Хотя у идеологии национал-социализма было много истоков и влияний, одновременно она являлась плодом конкретных обстоятельств. Замедленное, или запоздалое, формирование в Германии национального государства повлияло на германские представления о гражданстве и принадлежности к нации. Ключевым оказывается тот факт, что идея нации появилась здесь раньше единого государства. Немецкие представления о неизменной национальной территории могли сформироваться только после объединения Германии в 1871 г. Запаздывая также и в качестве колониальной державы, Германия в гонке за колониями значительно отставала от своих основных европейских соперников – Великобритании и Франции. Поэтому зарубежные немцы, проживающие в далеких странах, стали для этнонационалистических (völkisch) настроений основной референтной точкой: немецкие колонии были сравнительно невелики – особенно для того, чтобы использовать эти территории как эмоциональную «опору» для нации. Таким образом, этнокультурная идея нации рассматривалась и использовалась как способ компенсировать политическую слабость государства. За военным крахом и капитуляцией в Первой мировой войне последовала не только конфискация тех колоний, которые Германии удалось приобрести с 1884 г., но и отсечение значительной территории и проживающих там немецких граждан от самого национального государства. Именно в этом контексте произошла радикальная этницизация, приведшая к тому, что пышным цветом расцвела этнонационалистическая концепция гражданства, которая в свою очередь стала инструментом ревизионистской политики{16}.

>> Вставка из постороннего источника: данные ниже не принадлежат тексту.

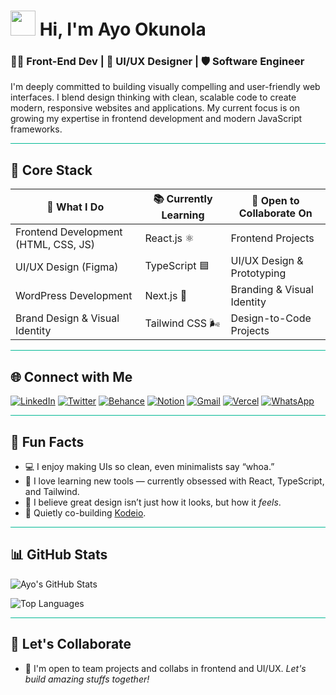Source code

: <h1 align="left">
  <img src="https://raw.githubusercontent.com/MartinHeinz/MartinHeinz/master/wave.gif" width="40px"> 
  Hi, I'm <strong>Ayo Okunola</strong>
</h1>


### 🧑‍💻 Front-End Dev | 🎨 UI/UX Designer | 🛡️ Software Engineer

I'm deeply committed to building visually compelling and user-friendly web interfaces. I blend design thinking with clean, scalable code to create modern, responsive websites and applications. My current focus is on growing my expertise in frontend development and modern JavaScript frameworks.
<hr style="border: none; height: 1px; background-color: #00b894;" />

## 🚀 Core Stack
| 💼 What I Do                          | 📚 Currently Learning                    | 🤝 Open to Collaborate On                      |
|--------------------------------------|------------------------------------------|------------------------------------------------|
| Frontend Development (HTML, CSS, JS) | React.js ⚛️                               | Frontend Projects                              |
| UI/UX Design (Figma)                 | TypeScript 🟦                             | UI/UX Design & Prototyping                     |
| WordPress Development                | Next.js 🧠                                | Branding & Visual Identity                     |
| Brand Design & Visual Identity       | Tailwind CSS 🌬️                          | Design-to-Code Projects                        |

<hr style="border: none; height: 1px; background-color: #00b894;" />

## 🌐 Connect with Me

[![LinkedIn](https://img.shields.io/badge/LinkedIn-0077B5?style=for-the-badge&logo=linkedin&logoColor=white)](https://www.linkedin.com/in/ayobamidele-okunola-37a80a88/)
[![Twitter](https://img.shields.io/badge/X-1DA1F2?style=for-the-badge&logo=x&logoColor=white)](https://x.com/theAyoHaven)
[![Behance](https://img.shields.io/badge/Behance-1769FF?style=for-the-badge&logo=behance&logoColor=white)](https://www.behance.net/theayohaven)
[![Notion](https://img.shields.io/badge/Portfolio-000000?style=for-the-badge&logo=notion&logoColor=white)](https://crawling-trade-150.notion.site/Ayobamidele-Okunola-522444d0548a44689ce477fc7806d053)
[![Gmail](https://img.shields.io/badge/Gmail-D14836?style=for-the-badge&logo=gmail&logoColor=white)](mailto:thehavencreation@gmail.com)
[![Vercel](https://img.shields.io/badge/Vercel-000000?style=for-the-badge&logo=vercel&logoColor=white)](https://vercel.com/haven-developers)
[![WhatsApp](https://img.shields.io/badge/WhatsApp-25D366?style=for-the-badge&logo=whatsapp&logoColor=white)](https://wa.me/2348169405727)

<hr style="border: none; height: 1px; background-color: #00b894;" />

## 🎯 Fun Facts

- 💻 I enjoy making UIs so clean, even minimalists say “whoa.”
- 🧠 I love learning new tools — currently obsessed with React, TypeScript, and Tailwind.
- 🎯 I believe great design isn’t just how it looks, but how it *feels*.
- 🚀 Quietly co-building [Kodeio](#).

<hr style="border: none; height: 1px; background-color: #00b894;" />

## 📊 GitHub Stats

![Ayo's GitHub Stats](https://github-readme-stats.vercel.app/api?username=engr-haven&show_icons=true&theme=radical)

![Top Languages](https://github-readme-stats.vercel.app/api/top-langs/?username=engr-haven&layout=compact&theme=radical)

<hr style="border: none; height: 1px; background-color: #00b894;" />

## 🤝 Let's Collaborate
- 🚀 I'm open to team projects and collabs in frontend and UI/UX.  *Let's build amazing stuffs together!*
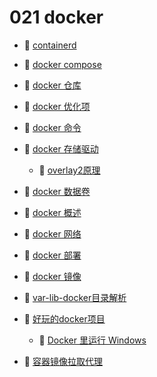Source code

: # 021 docker

* 📄 [containerd ](siyuan://blocks/20231110105237-cyydo7p)
* 📄 [docker compose](siyuan://blocks/20231110105237-17sbq5q)
* 📄 [docker 仓库](siyuan://blocks/20231110105237-yconey9)
* 📄 [docker 优化项](siyuan://blocks/20231110105237-htfhm33)
* 📄 [docker 命令](siyuan://blocks/20231110105237-h1wct9t)
* 📑 [docker 存储驱动](siyuan://blocks/20231110105237-igep42j)

  * 📄 [overlay2原理](siyuan://blocks/20231110105237-nk44jog)
* 📄 [docker 数据卷](siyuan://blocks/20231110105237-jla9sgc)
* 📄 [docker 概述](siyuan://blocks/20231110105237-f5bb91d)
* 📄 [docker 网络](siyuan://blocks/20231110105237-v74v9nb)
* 📄 [docker 部署](siyuan://blocks/20231110105237-vrpg8zb)
* 📄 [docker 镜像](siyuan://blocks/20231110105237-akj8rsx)
* 📄 [var-lib-docker目录解析](siyuan://blocks/20231110105237-tvt3i4e)
* 📑 [好玩的docker项目](siyuan://blocks/20241115163349-kzxsjpj)

  * 📄 [Docker 里运行 Windows](siyuan://blocks/20241118215146-zbwn6wa)
* 📄 [容器镜像拉取代理](siyuan://blocks/20240729205841-2bkvypk)

　　‍
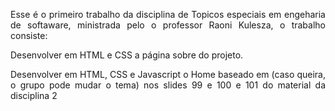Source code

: <p align = "justify">Esse é o primeiro trabalho da disciplina de Topicos especiais em engeharia de softaware, ministrada pelo o professor Raoni Kulesza, o trabalho consiste:</p>

<p align = "justify">Desenvolver em HTML e CSS a página sobre do projeto.</p>
 
<p align = "justify">Desenvolver em HTML, CSS e Javascript o Home baseado em (caso queira, o grupo pode mudar o tema) nos slides 99 e 100 e 101 do material da disciplina 2</p>
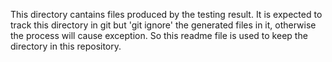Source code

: This directory cantains files produced by the testing result.
It is expected to track this directory in git but 'git ignore' the generated files in it, otherwise the process will cause exception.
So this readme file is used to keep the directory in this repository.
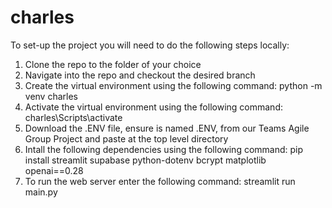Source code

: # charles

To set-up the project you will need to do the following steps locally:
1. Clone the repo to the folder of your choice
2. Navigate into the repo and checkout the desired branch
3. Create the virtual environment using the following command: python -m venv charles
4. Activate the virtual environment using the following command: charles\Scripts\activate
5. Download the .ENV file, ensure is named .ENV, from our Teams Agile Group Project and paste at the top level directory 
6. Intall the following dependencies using the following command: pip install streamlit supabase python-dotenv bcrypt matplotlib openai==0.28
7. To run the web server enter the following command: streamlit run main.py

Ключ к пониманию и объяснению того, как в рамках нацистской идеологии воспринимались общество и порождаемое им насилие, можно найти в Первой мировой войне, ее итогах и, прежде всего, в восприятии обществом этого опыта. По словам Себастьяна Хафнера, одного из самых проницательных исследователей национал-социализма, оказавшихся свидетелями этого явления, военные годы задним числом стали «позитивной основой нацизма». Сразу же после окончания Первой мировой войны были определены козлы отпущения за поражение, это привело к появлению мифа об ударе в спину (Dolchstoßlegende) – предательстве евреев, коммунистов и пацифистов в тылу. Поражение – и такое его объяснение, предложенное правыми, – породило травматический страх перед внутренней нестабильностью во время войны и кризиса. Само постоянное муссирование кризиса 1918 г. наталкивало на мысль, что его повторения следовало избежать любой ценой. Для этого нужны были превентивные радикальные меры. Все, что считалось необходимым, полагалось также и законным. Потому в военное время следовало удалить и уничтожить всех реальных и потенциальных врагов (идеологических противников, расово нежелательных лиц, тех, кого считали непродуктивными, никчемными или обузой, а также других потенциальных диссидентов). Это нужно было, с одной стороны, чтобы предотвратить повторение поражения и беспорядков 1918–1919 гг. (уличные бои в Берлине, Мюнхене и Рурской области; попытки создания советских республик и жестокое их подавление; борьба фрайкоровских крайне правых военизированных формирований с большевиками и националистами в странах Балтии), а с другой – чтобы очистить и укрепить немецкое общество и впоследствии Европу во главе с Германией в ее проекте строительства национал-социалистической утопии{17}.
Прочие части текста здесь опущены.